((
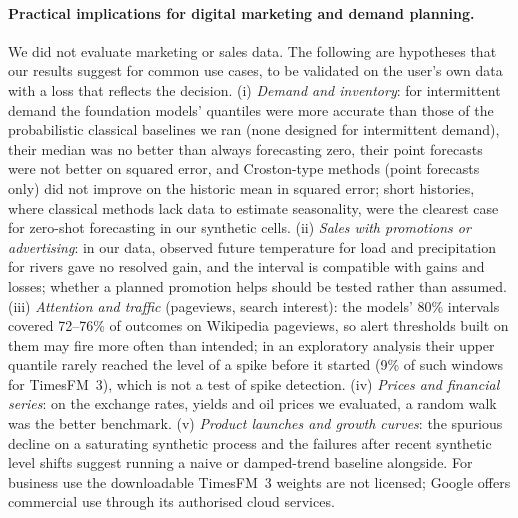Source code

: \paragraph{Practical implications for digital marketing and demand planning.} We did not evaluate marketing or sales data. The
following are hypotheses that our results suggest for common use cases, to be validated on the user's own data with a loss that
reflects the decision. (i) \emph{Demand and inventory}: for intermittent demand the foundation models' quantiles were more
accurate than those of the probabilistic classical baselines we ran (none designed for intermittent demand), their median was no
better than always forecasting zero, their point forecasts were not better on squared error, and
Croston-type methods (point forecasts only) did not improve on the historic mean in squared error; short histories, where classical methods lack data to estimate seasonality, were the clearest case for zero-shot
forecasting in our synthetic cells. (ii) \emph{Sales with promotions or advertising}: in our data, observed future temperature
for load and precipitation for rivers gave no resolved gain, and the interval is compatible with gains and losses; whether a
planned promotion helps should be tested rather than assumed. (iii) \emph{Attention and traffic} (pageviews, search interest):
the models' 80\% intervals covered 72--76\% of outcomes on Wikipedia pageviews, so alert thresholds built on them may fire more
often than intended; in an exploratory analysis their upper quantile rarely reached the level of a spike before it started (9\%
of such windows for TimesFM~3), which is not a test of spike detection. (iv) \emph{Prices and financial series}: on the exchange
rates, yields and oil prices we evaluated, a random walk was the better benchmark. (v) \emph{Product launches and growth curves}:
the spurious decline on a saturating synthetic process and the failures after recent synthetic level shifts suggest running a naive
or damped-trend baseline alongside. For business use the downloadable TimesFM~3 weights are not licensed; Google offers commercial use through its authorised
cloud services.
))
▶ [What you will do]:
Your answer must be one number: how many lines of the entries hold the string "classical".

▶ [Answer to this task]:
2